→ WHAT YOU HAVE TO DO:
Every line of the entries with the word "折叠面板" in it should be shown.

→ EXCERPTED DATA:

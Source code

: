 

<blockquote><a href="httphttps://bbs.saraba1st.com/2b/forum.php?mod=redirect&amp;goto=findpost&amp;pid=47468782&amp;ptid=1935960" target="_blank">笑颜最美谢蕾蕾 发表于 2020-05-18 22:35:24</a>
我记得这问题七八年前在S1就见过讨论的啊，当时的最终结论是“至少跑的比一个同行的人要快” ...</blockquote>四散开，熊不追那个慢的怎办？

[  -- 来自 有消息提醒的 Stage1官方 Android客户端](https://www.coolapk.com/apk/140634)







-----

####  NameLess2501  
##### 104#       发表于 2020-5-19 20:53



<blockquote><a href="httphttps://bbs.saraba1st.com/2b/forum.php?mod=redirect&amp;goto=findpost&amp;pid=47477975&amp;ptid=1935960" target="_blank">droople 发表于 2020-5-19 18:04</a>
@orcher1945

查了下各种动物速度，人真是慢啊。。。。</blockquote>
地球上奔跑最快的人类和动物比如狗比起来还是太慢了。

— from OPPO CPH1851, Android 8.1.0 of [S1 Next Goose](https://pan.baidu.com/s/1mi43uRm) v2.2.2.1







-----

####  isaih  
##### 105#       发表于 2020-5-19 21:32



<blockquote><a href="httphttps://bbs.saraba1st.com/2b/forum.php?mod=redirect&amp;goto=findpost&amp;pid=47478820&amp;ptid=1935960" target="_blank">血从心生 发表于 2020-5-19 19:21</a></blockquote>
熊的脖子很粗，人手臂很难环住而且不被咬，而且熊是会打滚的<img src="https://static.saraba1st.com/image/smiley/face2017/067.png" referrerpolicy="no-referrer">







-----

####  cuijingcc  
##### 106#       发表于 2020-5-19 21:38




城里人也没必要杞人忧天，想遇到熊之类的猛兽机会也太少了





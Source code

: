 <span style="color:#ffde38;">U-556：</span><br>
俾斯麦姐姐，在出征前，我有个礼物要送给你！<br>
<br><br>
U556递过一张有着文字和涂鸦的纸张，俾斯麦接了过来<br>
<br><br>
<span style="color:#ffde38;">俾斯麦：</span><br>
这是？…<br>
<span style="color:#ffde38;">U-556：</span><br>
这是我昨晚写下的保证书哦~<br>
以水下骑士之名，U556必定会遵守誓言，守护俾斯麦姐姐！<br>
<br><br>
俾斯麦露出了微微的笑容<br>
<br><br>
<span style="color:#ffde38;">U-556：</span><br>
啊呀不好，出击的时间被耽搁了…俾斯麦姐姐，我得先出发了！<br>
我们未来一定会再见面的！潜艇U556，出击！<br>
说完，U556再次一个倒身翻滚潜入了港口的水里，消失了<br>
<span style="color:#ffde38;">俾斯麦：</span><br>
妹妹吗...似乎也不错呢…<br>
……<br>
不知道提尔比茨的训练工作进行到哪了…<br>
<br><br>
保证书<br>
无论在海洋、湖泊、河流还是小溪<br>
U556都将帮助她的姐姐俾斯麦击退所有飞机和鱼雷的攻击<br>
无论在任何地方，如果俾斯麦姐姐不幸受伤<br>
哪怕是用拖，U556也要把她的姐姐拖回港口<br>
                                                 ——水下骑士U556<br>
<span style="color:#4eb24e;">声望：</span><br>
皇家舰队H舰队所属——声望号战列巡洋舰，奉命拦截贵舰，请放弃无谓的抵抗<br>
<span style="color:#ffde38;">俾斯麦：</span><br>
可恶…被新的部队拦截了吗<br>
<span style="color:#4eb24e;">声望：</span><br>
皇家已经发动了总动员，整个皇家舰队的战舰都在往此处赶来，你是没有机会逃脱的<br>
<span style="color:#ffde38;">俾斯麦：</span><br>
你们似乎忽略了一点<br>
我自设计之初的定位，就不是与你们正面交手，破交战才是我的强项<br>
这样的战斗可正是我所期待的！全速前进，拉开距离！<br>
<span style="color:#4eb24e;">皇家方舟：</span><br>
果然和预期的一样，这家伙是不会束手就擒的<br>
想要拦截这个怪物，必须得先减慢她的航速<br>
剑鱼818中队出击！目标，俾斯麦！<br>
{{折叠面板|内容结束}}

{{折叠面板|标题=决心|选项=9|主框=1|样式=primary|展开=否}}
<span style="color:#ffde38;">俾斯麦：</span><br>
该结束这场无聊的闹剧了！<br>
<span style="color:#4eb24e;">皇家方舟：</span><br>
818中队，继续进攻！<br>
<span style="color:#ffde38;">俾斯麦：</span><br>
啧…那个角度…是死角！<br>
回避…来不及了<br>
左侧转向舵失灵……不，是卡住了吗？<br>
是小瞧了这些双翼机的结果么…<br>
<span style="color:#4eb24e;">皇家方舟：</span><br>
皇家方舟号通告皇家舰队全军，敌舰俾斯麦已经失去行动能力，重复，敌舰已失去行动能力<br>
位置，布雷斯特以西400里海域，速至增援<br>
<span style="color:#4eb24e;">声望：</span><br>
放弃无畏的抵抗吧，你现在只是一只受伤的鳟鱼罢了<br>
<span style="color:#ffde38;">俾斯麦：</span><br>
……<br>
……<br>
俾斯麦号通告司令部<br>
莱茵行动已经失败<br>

→ ANSWER FOR THIS EXERCISE:
{{折叠面板|内容结束}}
{{折叠面板|标题=决心|选项=9|主框=1|样式=primary|展开=否}}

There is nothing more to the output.